Excerpted records:
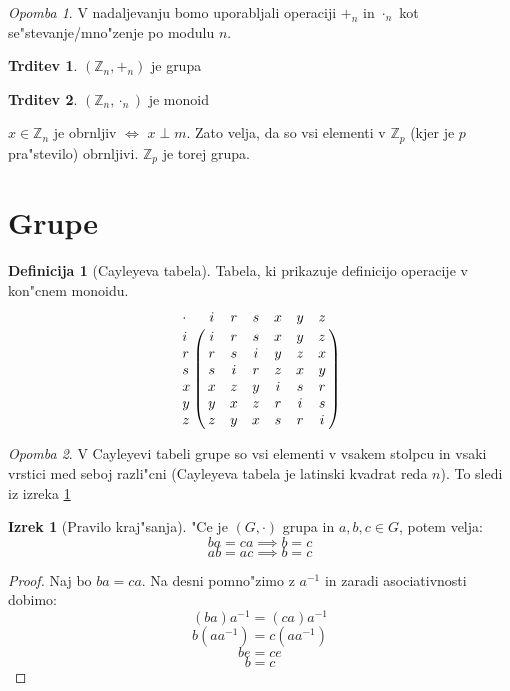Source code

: \documentclass{article}
\theoremstyle{definition}
\newtheorem{definition}{Definicija}[section]
\newtheorem{claim}{Trditev}[section]
\newtheorem{theorem}{Izrek}[section]
\theoremstyle{remark}
\newtheorem*{rem}{Opomba}
\newcommand{\Z}{\mathbb{Z}}
\let\bbordermatrix\bordermatrix
\begin{document}
	\begin{rem}
		V nadaljevanju bomo uporabljali operaciji $+_{n}$ in $\cdot_{n}$ kot se"stevanje/mno"zenje po modulu $n$.
	\end{rem}
	
	\begin{claim}
		$(\Z_n, +_n)$ je grupa
	\end{claim}
	\begin{claim}
		$(\Z_n, \cdot_n)$ je monoid
	\end{claim}
	$x \in \Z_n$ je obrnljiv $\iff$ $x \perp m$. Zato velja, da so vsi elementi v $\Z_p$ (kjer je $p$ pra"stevilo) obrnljivi. $\Z_p$ je torej grupa.
	
	\section{Grupe}
	\begin{definition}[Cayleyeva tabela]
		Tabela, ki prikazuje definicijo operacije v kon"cnem monoidu.
		$$
		\bbordermatrix{
			\cdot & i & r & s & x & y & z \cr
				i & i & r & s & x & y & z \cr
				r & r & s & i & y & z & x \cr
				s & s & i & r & z & x & y \cr
				x & x & z & y & i & s & r \cr
				y & y & x & z & r & i & s \cr
				z & z & y & x & s & r & i \cr
		}
		$$
	\end{definition}
	\begin{rem}
		V Cayleyevi tabeli grupe so vsi elementi v vsakem stolpcu in vsaki vrstici med seboj razli"cni (Cayleyeva tabela je latinski kvadrat reda $n$). To sledi iz izreka \ref{praviloKrajsanja}
	\end{rem}
	\begin{theorem}[Pravilo kraj"sanja]\label{praviloKrajsanja}
		"Ce je $(G, \cdot)$ grupa in $a, b, c \in G$, potem velja:
		\[ ba = ca \implies b = c \]
		\[ ab = ac \implies b = c \]
	\end{theorem}
	\begin{proof}
		Naj bo $ba = ca$. Na desni pomno"zimo z $a^{-1}$ in zaradi asociativnosti dobimo:
		\[ (ba)a^{-1} = (ca)a^{-1} \]
		\[ b(aa^{-1}) = c(aa^{-1}) \]
		\[ be = ce \]
		\[ b = c \]
	\end{proof}
\end{document}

What this task involves: Restate the whole listing word for word. Omit the pictures.

Result:
Source code

: \documentclass{article}
\theoremstyle{definition}
\newtheorem{definition}{Definicija}[section]
\newtheorem{claim}{Trditev}[section]
\newtheorem{theorem}{Izrek}[section]
\theoremstyle{remark}
\newtheorem*{rem}{Opomba}
\newcommand{\Z}{\mathbb{Z}}
\let\bbordermatrix\bordermatrix
\begin{document}
	\begin{rem}
		V nadaljevanju bomo uporabljali operaciji $+_{n}$ in $\cdot_{n}$ kot se"stevanje/mno"zenje po modulu $n$.
	\end{rem}
	
	\begin{claim}
		$(\Z_n, +_n)$ je grupa
	\end{claim}
	\begin{claim}
		$(\Z_n, \cdot_n)$ je monoid
	\end{claim}
	$x \in \Z_n$ je obrnljiv $\iff$ $x \perp m$. Zato velja, da so vsi elementi v $\Z_p$ (kjer je $p$ pra"stevilo) obrnljivi. $\Z_p$ je torej grupa.
	
	\section{Grupe}
	\begin{definition}[Cayleyeva tabela]
		Tabela, ki prikazuje definicijo operacije v kon"cnem monoidu.
		$$
		\bbordermatrix{
			\cdot & i & r & s & x & y & z \cr
				i & i & r & s & x & y & z \cr
				r & r & s & i & y & z & x \cr
				s & s & i & r & z & x & y \cr
				x & x & z & y & i & s & r \cr
				y & y & x & z & r & i & s \cr
				z & z & y & x & s & r & i \cr
		}
		$$
	\end{definition}
	\begin{rem}
		V Cayleyevi tabeli grupe so vsi elementi v vsakem stolpcu in vsaki vrstici med seboj razli"cni (Cayleyeva tabela je latinski kvadrat reda $n$). To sledi iz izreka \ref{praviloKrajsanja}
	\end{rem}
	\begin{theorem}[Pravilo kraj"sanja]\label{praviloKrajsanja}
		"Ce je $(G, \cdot)$ grupa in $a, b, c \in G$, potem velja:
		\[ ba = ca \implies b = c \]
		\[ ab = ac \implies b = c \]
	\end{theorem}
	\begin{proof}
		Naj bo $ba = ca$. Na desni pomno"zimo z $a^{-1}$ in zaradi asociativnosti dobimo:
		\[ (ba)a^{-1} = (ca)a^{-1} \]
		\[ b(aa^{-1}) = c(aa^{-1}) \]
		\[ be = ce \]
		\[ b = c \]
	\end{proof}
\end{document}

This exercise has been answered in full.